King reveals 'real differences' at Bank over inflation

 

Bank of England Governor Mervyn King has admitted 'real differences' between MPC members on the direction for inflation in his letter to the Chancellor explaining above-target price rises.

Mervyn King and The Bank of England composite

King pin: The Bank governor admitted the MPC members held differing views.

Mr King was duty bound to write to Chancellor George Osborne after inflation by the official Consumer Price Index was confirmed at 4% in January.

In the letter, Mr King said: 'There is a great deal of uncertainty about the medium-term outlook for inflation. And I do not wish to conceal that there are real differences of view within the Committee, reflecting different judgements about the risks to that outlook.'

Mr King said that the Bank expects inflation to rise even further, to between 4% and 5% over the next few months, and that it may take as long as three years before it is brought back to target.

He said: 'The MPC's-central judgement, under the assumption that Bank Rate increases in line with market expectations, remains that, as the temporary effects of the factors wane, inflation will fall back so that it is about as likely to be above the target as below it two to three years ahead.'

Those 'temporary factors' include a higher rate of VAT, a weaker pound, which means British buyers have to spend more to get the same imported goods, and higher commodity (gas, electricity an petrol) prices.

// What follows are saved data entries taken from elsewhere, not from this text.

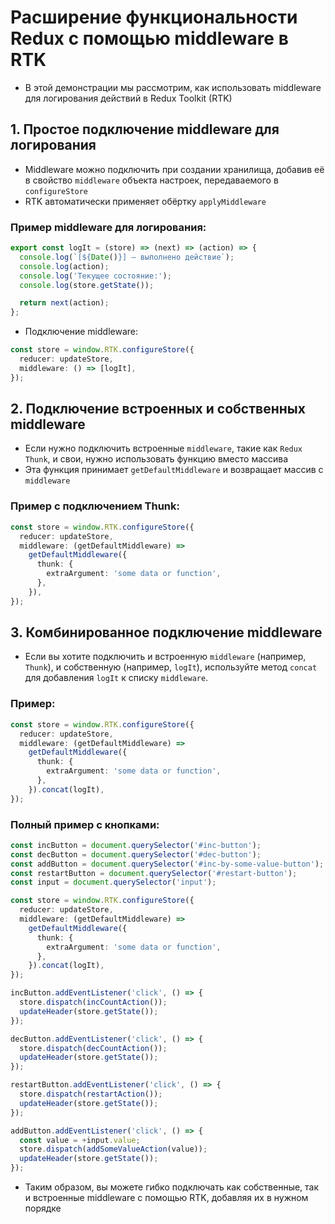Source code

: # Расширение функциональности Redux с помощью middleware в RTK

- В этой демонстрации мы рассмотрим, как использовать middleware для логирования действий в Redux Toolkit (RTK)

## 1. Простое подключение middleware для логирования

- Middleware можно подключить при создании хранилища, добавив её в свойство `middleware` объекта настроек, передаваемого в `configureStore`
- RTK автоматически применяет обёртку `applyMiddleware`

### Пример middleware для логирования:

```ts
export const logIt = (store) => (next) => (action) => {
  console.log(`[${Date()}] — выполнено действие`);
  console.log(action);
  console.log('Текущее состояние:');
  console.log(store.getState());

  return next(action);
};
```

- Подключение middleware:

```ts
const store = window.RTK.configureStore({
  reducer: updateStore,
  middleware: () => [logIt],
});
```

## 2. Подключение встроенных и собственных middleware

- Если нужно подключить встроенные `middleware`, такие как `Redux Thunk`, и свои, нужно использовать функцию вместо массива
- Эта функция принимает `getDefaultMiddleware` и возвращает массив с `middleware`

### Пример с подключением Thunk:

```ts
const store = window.RTK.configureStore({
  reducer: updateStore,
  middleware: (getDefaultMiddleware) =>
    getDefaultMiddleware({
      thunk: {
        extraArgument: 'some data or function',
      },
    }),
});
```

## 3. Комбинированное подключение middleware

- Если вы хотите подключить и встроенную `middleware` (например, `Thunk`), и собственную (например, `logIt`), используйте метод `concat` для добавления `logIt` к списку `middleware`.

### Пример:

```ts
const store = window.RTK.configureStore({
  reducer: updateStore,
  middleware: (getDefaultMiddleware) =>
    getDefaultMiddleware({
      thunk: {
        extraArgument: 'some data or function',
      },
    }).concat(logIt),
});
```

### Полный пример с кнопками:

```ts
const incButton = document.querySelector('#inc-button');
const decButton = document.querySelector('#dec-button');
const addButton = document.querySelector('#inc-by-some-value-button');
const restartButton = document.querySelector('#restart-button');
const input = document.querySelector('input');

const store = window.RTK.configureStore({
  reducer: updateStore,
  middleware: (getDefaultMiddleware) =>
    getDefaultMiddleware({
      thunk: {
        extraArgument: 'some data or function',
      },
    }).concat(logIt),
});

incButton.addEventListener('click', () => {
  store.dispatch(incCountAction());
  updateHeader(store.getState());
});

decButton.addEventListener('click', () => {
  store.dispatch(decCountAction());
  updateHeader(store.getState());
});

restartButton.addEventListener('click', () => {
  store.dispatch(restartAction());
  updateHeader(store.getState());
});

addButton.addEventListener('click', () => {
  const value = +input.value;
  store.dispatch(addSomeValueAction(value));
  updateHeader(store.getState());
});
```

- Таким образом, вы можете гибко подключать как собственные, так и встроенные middleware с помощью RTK, добавляя их в нужном порядке
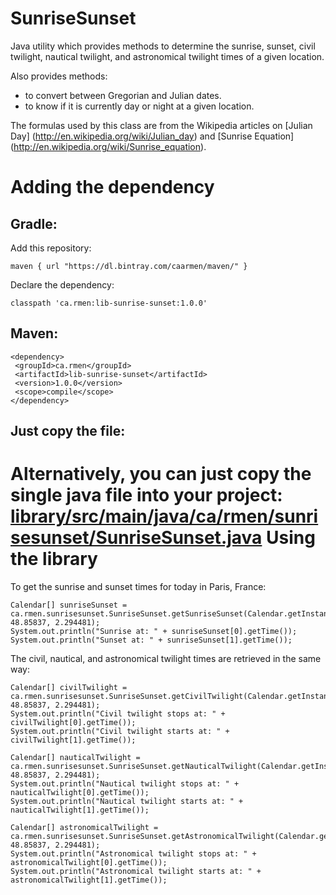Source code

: SunriseSunset
=============

Java utility which provides methods to determine the sunrise, sunset, civil twilight,
nautical twilight, and astronomical twilight times of a given
location.

Also provides methods:
* to convert between Gregorian and Julian dates.
* to know if it is currently day or night at a given location.

The formulas used by this class are from the Wikipedia articles on [Julian Day] (http://en.wikipedia.org/wiki/Julian_day)
and [Sunrise Equation] (http://en.wikipedia.org/wiki/Sunrise_equation).
  
Adding the dependency
=====================

Gradle:
-------
Add this repository:
```
maven { url "https://dl.bintray.com/caarmen/maven/" }
```

Declare the dependency:
```
classpath 'ca.rmen:lib-sunrise-sunset:1.0.0'
```
Maven:
------
```
<dependency>
 <groupId>ca.rmen</groupId>
 <artifactId>lib-sunrise-sunset</artifactId>
 <version>1.0.0</version>
 <scope>compile</scope>
</dependency>
```

Just copy the file:
-------------------
Alternatively, you can just copy the single java file into your project:
[library/src/main/java/ca/rmen/sunrisesunset/SunriseSunset.java](library/src/main/java/ca/rmen/sunrisesunset/SunriseSunset.java)
Using the library
=================
To get the sunrise and sunset times for today in Paris, France:
```
Calendar[] sunriseSunset = ca.rmen.sunrisesunset.SunriseSunset.getSunriseSunset(Calendar.getInstance(), 48.85837, 2.294481);
System.out.println("Sunrise at: " + sunriseSunset[0].getTime());
System.out.println("Sunset at: " + sunriseSunset[1].getTime());
```

The civil, nautical, and astronomical twilight times are retrieved in the same way:
```
Calendar[] civilTwilight = ca.rmen.sunrisesunset.SunriseSunset.getCivilTwilight(Calendar.getInstance(), 48.85837, 2.294481);
System.out.println("Civil twilight stops at: " + civilTwilight[0].getTime());
System.out.println("Civil twilight starts at: " + civilTwilight[1].getTime());

Calendar[] nauticalTwilight = ca.rmen.sunrisesunset.SunriseSunset.getNauticalTwilight(Calendar.getInstance(), 48.85837, 2.294481);
System.out.println("Nautical twilight stops at: " + nauticalTwilight[0].getTime());
System.out.println("Nautical twilight starts at: " + nauticalTwilight[1].getTime());

Calendar[] astronomicalTwilight = ca.rmen.sunrisesunset.SunriseSunset.getAstronomicalTwilight(Calendar.getInstance(), 48.85837, 2.294481);
System.out.println("Astronomical twilight stops at: " + astronomicalTwilight[0].getTime());
System.out.println("Astronomical twilight starts at: " + astronomicalTwilight[1].getTime());
```
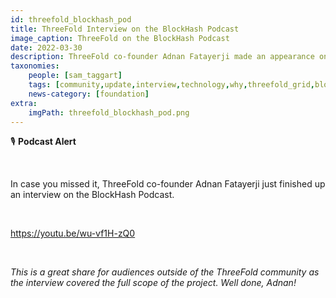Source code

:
 ```yaml
---
id: threefold_blockhash_pod
title: ThreeFold Interview on the BlockHash Podcast
image_caption: ThreeFold on the BlockHash Podcast
date: 2022-03-30
description: ThreeFold co-founder Adnan Fatayerji made an appearance on the BlockHash Podcast!
taxonomies:
    people: [sam_taggart]
    tags: [community,update,interview,technology,why,threefold_grid,blockchain]
    news-category: [foundation]
extra:
    imgPath: threefold_blockhash_pod.png
---
```


🎙 **Podcast Alert**

<br/>

In case you missed it, ThreeFold co-founder Adnan Fatayerji just finished up an interview on the BlockHash Podcast.

<br/>

https://youtu.be/wu-vf1H-zQ0

<br/>

*This is a great share for audiences outside of the ThreeFold community as the interview covered the full scope of the project. Well done, Adnan!*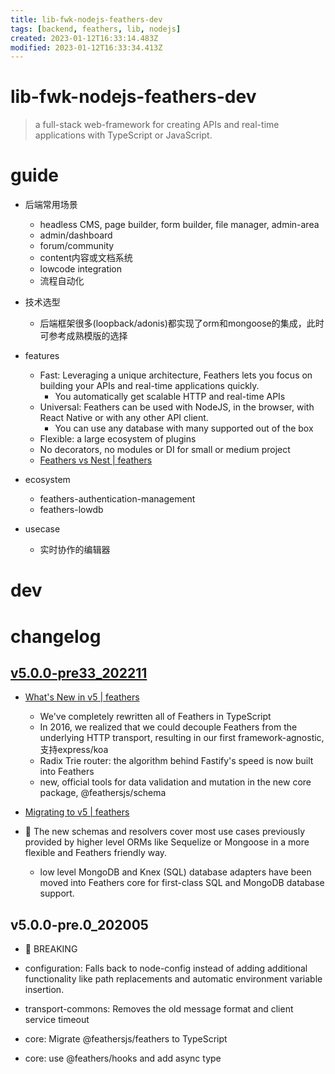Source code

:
 ```yaml
---
title: lib-fwk-nodejs-feathers-dev
tags: [backend, feathers, lib, nodejs]
created: 2023-01-12T16:33:14.483Z
modified: 2023-01-12T16:33:34.413Z
---
```


# lib-fwk-nodejs-feathers-dev

> a full-stack web-framework for creating APIs and real-time applications with TypeScript or JavaScript.

# guide
- 后端常用场景
  - headless CMS, page builder, form builder, file manager, admin-area
  - admin/dashboard
  - forum/community
  - content内容或文档系统
  - lowcode integration
  - 流程自动化

- 技术选型
  - 后端框架很多(loopback/adonis)都实现了orm和mongoose的集成，此时可参考成熟模版的选择

- features
  - Fast: Leveraging a unique architecture, Feathers lets you focus on building your APIs and real-time applications quickly. 
    - You automatically get scalable HTTP and real-time APIs
  - Universal: Feathers can be used with NodeJS, in the browser, with React Native or with any other API client. 
    - You can use any database with many supported out of the box
  - Flexible: a large ecosystem of plugins 
  - No decorators, no modules or DI for small or medium project
  - [Feathers vs Nest | feathers](https://feathersjs.com/feathers-vs-nest.html)

- ecosystem
  - feathers-authentication-management
  - feathers-lowdb

- usecase
  - 实时协作的编辑器
# dev

# changelog

## [v5.0.0-pre33_202211](https://github.com/feathersjs/feathers/blob/dove/CHANGELOG.md#500-pre33-2022-11-08)

- [What's New in v5 | feathers](https://feathersjs.com/guides/whats-new.html)
  - We've completely rewritten all of Feathers in TypeScript
  - In 2016, we realized that we could decouple Feathers from the underlying HTTP transport, resulting in our first framework-agnostic, 支持express/koa
  - Radix Trie router: the algorithm behind Fastify's speed is now built into Feathers
  - new, official tools for data validation and mutation in the new core package, @feathersjs/schema

- [Migrating to v5 | feathers](https://feathersjs.com/guides/migrating.html)
- 👀 The new schemas and resolvers cover most use cases previously provided by higher level ORMs like Sequelize or Mongoose in a more flexible and Feathers friendly way.
  - low level MongoDB and Knex (SQL) database adapters have been moved into Feathers core for first-class SQL and MongoDB database support.

## v5.0.0-pre.0_202005

- 🚨 BREAKING
- configuration: Falls back to node-config instead of adding additional functionality like path replacements and automatic environment variable insertion.
- transport-commons: Removes the old message format and client service timeout

- core: Migrate @feathersjs/feathers to TypeScript
- core: use @feathers/hooks and add async type
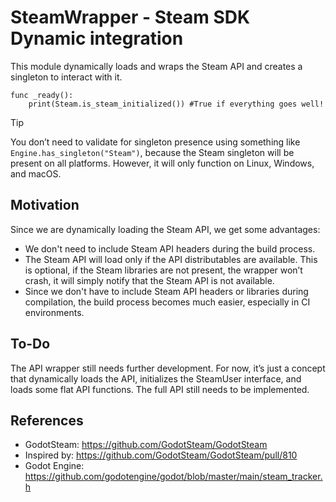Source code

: # SteamWrapper - Steam SDK Dynamic integration

This module dynamically loads and wraps the Steam API and creates a singleton to interact with it.

```gdscript
func _ready():
    print(Steam.is_steam_initialized()) #True if everything goes well!
```

> [!TIP]
> You don’t need to validate for singleton presence using something like `Engine.has_singleton("Steam")`, because the Steam singleton will be present on all platforms. However, it will only function on Linux, Windows, and macOS.

## Motivation

Since we are dynamically loading the Steam API, we get some advantages:

- We don't need to include Steam API headers during the build process.
- The Steam API will load only if the API distributables are available. This is optional, if the Steam libraries are not present, the wrapper won’t crash, it will simply notify that the Steam API is not available.
- Since we don't have to include Steam API headers or libraries during compilation, the build process becomes much easier, especially in CI environments. 

## To-Do

The API wrapper still needs further development. For now, it’s just a concept that dynamically loads the API, initializes the SteamUser interface, and loads some flat API functions. The full API still needs to be implemented.

## References

- GodotSteam: https://github.com/GodotSteam/GodotSteam
- Inspired by: https://github.com/GodotSteam/GodotSteam/pull/810
- Godot Engine: https://github.com/godotengine/godot/blob/master/main/steam_tracker.h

The Bank has long-argued that these effects will ebb away and, coupled with an expected slowdown in the economy as public spending cuts take hold, this will pull inflation lower. However, the letter sent this week indicates that Monetary Policy Committee members now acknowledge the risk that higher prices may be here to stay.

Market Stall

More on rising inflation:

›› Inflation running at 2% above Bank target
›› January CPI at 4%: What the experts say

 

Mr King wrote: 'Members of the Committee hold differing views about the risks to inflation in the medium term. On the downside, the main risk is that the substantial margin of spare capacity will cause inflation to fall below target in the medium term.

'That risk could be exacerbated if growth in the economy is weaker than expected, for example if household saving is higher than expected.

'Opposing these downside risks, there are also significant upside risks to the medium-term outlook for inflation. The period of above-target outturns for inflation could cause inflation expectations to move up and thereby affect wage and price setting. And import price inflation could remain elevated.'

The governor added that the MPC stood ready to raise rates if the upward pressure on inflation increases.

He said: 'Every member of the Committee is conscious that there are large risks in both directions. And no one should be in any doubt that when the balance of risks requires it, every member of the Committee is determined to act to adjust policy in order to bring the risks back into balance.'

Following the granting of independence to the Bank of England in 1997, it has become a requirement of Bank governors to write to the Chancellor with an explanation if inflation veers more than one percentage point above or below its 2% target.